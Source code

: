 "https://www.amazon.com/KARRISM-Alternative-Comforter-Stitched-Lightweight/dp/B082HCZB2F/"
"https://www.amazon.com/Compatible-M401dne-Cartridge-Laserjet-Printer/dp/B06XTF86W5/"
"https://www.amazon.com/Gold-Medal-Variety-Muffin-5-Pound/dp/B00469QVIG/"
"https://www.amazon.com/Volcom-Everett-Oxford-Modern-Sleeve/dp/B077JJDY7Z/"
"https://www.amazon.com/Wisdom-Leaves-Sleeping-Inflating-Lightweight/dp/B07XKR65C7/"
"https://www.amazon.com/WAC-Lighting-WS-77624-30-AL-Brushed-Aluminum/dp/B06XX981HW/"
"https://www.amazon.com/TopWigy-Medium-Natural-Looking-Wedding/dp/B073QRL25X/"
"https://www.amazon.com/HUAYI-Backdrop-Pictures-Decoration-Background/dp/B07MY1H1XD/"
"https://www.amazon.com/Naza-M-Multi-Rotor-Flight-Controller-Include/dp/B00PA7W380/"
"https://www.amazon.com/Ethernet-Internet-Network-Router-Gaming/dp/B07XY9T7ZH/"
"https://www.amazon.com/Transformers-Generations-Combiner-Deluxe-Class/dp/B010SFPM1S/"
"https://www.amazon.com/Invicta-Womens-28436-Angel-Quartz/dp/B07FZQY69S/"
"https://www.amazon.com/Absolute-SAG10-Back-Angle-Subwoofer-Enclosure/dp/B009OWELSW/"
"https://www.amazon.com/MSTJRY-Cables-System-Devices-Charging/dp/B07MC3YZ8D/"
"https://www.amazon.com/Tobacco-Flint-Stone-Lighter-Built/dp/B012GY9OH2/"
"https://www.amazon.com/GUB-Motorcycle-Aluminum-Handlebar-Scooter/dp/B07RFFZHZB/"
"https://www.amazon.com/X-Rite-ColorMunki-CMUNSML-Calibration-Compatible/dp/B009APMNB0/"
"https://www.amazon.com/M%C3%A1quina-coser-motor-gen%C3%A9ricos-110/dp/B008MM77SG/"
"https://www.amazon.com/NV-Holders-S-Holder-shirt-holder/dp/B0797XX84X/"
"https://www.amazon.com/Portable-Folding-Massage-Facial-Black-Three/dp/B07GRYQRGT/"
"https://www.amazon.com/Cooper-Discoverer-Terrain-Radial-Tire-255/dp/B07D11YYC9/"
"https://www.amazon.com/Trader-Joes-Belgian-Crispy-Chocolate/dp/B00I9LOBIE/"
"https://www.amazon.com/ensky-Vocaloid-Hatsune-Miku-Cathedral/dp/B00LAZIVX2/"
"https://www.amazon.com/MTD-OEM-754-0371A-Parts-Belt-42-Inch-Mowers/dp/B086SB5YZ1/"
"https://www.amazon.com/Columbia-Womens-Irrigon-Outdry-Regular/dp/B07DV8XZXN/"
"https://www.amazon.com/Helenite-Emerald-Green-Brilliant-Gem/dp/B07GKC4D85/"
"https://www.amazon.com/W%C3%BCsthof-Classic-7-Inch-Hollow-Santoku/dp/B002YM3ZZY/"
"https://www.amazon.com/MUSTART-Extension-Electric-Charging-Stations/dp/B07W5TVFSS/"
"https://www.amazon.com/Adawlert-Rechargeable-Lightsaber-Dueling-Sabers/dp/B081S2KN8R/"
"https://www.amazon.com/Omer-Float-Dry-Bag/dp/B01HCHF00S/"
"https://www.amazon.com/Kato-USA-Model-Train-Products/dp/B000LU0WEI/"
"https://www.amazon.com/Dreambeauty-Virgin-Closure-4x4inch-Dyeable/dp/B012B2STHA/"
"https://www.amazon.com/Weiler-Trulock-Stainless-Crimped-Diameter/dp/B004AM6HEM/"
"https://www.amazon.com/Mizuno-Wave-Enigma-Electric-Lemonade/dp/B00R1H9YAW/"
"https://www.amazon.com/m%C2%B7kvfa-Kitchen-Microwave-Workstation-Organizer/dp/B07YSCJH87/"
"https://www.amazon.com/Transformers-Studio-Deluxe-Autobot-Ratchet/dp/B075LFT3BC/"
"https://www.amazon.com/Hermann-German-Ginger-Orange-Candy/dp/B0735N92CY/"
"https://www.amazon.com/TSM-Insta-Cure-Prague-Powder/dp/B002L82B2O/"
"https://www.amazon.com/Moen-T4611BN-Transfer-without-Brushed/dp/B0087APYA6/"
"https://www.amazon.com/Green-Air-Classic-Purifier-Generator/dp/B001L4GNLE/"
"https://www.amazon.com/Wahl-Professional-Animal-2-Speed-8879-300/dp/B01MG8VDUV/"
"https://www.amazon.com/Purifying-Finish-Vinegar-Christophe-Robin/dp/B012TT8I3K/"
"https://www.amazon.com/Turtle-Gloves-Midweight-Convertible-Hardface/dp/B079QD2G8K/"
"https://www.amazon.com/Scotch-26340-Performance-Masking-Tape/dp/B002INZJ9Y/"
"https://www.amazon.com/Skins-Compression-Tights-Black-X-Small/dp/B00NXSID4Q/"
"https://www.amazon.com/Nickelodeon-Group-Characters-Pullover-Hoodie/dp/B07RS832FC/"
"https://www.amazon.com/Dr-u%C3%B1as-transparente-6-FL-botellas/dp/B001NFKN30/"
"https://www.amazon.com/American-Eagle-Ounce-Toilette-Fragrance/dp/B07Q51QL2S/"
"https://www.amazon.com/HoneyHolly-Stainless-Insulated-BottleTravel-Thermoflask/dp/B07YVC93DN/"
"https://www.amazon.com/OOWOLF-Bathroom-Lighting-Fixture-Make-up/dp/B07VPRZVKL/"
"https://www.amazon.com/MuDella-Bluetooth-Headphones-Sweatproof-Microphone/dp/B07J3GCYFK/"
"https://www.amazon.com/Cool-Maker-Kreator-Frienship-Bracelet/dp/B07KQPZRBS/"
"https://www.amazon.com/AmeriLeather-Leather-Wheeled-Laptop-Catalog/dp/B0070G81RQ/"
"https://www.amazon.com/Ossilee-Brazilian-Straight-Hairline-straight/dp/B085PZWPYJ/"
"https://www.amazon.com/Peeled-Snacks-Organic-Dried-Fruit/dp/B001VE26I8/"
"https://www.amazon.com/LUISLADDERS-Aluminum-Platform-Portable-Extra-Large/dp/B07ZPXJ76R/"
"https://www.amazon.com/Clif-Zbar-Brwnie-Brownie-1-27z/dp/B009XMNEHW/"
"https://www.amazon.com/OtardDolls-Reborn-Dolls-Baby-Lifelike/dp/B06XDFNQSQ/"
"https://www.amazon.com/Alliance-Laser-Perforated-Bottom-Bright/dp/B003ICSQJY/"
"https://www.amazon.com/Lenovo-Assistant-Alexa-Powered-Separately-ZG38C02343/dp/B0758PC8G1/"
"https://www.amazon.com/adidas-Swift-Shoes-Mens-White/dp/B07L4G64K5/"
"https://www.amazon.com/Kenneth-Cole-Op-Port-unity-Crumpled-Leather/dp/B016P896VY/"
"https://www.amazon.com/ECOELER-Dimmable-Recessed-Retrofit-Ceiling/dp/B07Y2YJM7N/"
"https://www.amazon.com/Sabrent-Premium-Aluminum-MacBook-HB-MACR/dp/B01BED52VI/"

*What to do:* Copy out each line of the data that includes the string "Lighting".

*Your response:*
"https://www.amazon.com/WAC-Lighting-WS-77624-30-AL-Brushed-Aluminum/dp/B06XX981HW/"
"https://www.amazon.com/OOWOLF-Bathroom-Lighting-Fixture-Make-up/dp/B07VPRZVKL/"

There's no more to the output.